Data section Block Start
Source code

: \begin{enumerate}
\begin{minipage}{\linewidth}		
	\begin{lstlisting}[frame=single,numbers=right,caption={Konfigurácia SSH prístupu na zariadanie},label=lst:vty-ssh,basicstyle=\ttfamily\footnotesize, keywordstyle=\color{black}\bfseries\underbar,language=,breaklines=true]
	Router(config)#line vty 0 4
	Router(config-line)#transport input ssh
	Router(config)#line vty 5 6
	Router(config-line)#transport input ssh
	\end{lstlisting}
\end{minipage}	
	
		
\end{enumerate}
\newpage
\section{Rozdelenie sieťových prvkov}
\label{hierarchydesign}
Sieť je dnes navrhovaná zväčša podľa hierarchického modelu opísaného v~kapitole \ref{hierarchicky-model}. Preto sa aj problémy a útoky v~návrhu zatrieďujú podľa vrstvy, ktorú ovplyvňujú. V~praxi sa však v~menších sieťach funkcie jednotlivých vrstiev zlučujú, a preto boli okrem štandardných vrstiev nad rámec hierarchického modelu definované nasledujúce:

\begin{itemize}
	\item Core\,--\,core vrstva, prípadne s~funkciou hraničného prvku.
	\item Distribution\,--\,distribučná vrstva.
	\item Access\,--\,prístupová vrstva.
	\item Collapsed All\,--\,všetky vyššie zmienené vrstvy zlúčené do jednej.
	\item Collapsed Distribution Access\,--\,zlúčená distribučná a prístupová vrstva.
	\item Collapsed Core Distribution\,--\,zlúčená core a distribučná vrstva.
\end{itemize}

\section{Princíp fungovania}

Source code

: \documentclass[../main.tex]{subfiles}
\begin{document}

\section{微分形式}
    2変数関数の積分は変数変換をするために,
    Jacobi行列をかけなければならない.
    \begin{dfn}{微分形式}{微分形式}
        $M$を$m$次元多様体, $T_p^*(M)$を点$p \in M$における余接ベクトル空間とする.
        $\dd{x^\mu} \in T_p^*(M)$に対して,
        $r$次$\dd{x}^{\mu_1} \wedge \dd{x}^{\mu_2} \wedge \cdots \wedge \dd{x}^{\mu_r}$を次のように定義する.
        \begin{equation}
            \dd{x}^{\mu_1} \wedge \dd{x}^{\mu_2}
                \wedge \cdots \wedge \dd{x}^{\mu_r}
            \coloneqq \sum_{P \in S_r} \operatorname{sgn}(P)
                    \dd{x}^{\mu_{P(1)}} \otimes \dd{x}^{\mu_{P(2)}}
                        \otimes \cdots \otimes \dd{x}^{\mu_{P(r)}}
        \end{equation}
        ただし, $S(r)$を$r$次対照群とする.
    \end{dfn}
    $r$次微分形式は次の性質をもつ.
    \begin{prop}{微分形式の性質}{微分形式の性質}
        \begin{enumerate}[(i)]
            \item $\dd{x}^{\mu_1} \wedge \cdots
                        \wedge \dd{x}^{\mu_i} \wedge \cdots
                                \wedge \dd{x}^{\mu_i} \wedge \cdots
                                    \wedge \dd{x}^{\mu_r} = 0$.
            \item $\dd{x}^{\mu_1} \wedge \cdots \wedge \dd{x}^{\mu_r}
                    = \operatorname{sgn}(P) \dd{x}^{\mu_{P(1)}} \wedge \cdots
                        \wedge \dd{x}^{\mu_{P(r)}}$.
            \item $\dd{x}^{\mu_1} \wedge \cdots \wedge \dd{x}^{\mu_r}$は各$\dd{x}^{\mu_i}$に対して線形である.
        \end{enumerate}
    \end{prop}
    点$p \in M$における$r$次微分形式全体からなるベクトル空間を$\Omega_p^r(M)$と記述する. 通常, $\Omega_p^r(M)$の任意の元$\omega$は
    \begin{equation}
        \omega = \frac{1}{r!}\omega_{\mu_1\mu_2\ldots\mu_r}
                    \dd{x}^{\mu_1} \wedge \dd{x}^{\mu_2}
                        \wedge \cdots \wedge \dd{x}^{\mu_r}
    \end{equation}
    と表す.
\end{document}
Data section Block End
# Exercise
Among the entries, find each line that includes the string "zlúčená" and copy it.

# Exercise output
	\item Collapsed Distribution Access\,--\,zlúčená distribučná a prístupová vrstva.
	\item Collapsed Core Distribution\,--\,zlúčená core a distribučná vrstva.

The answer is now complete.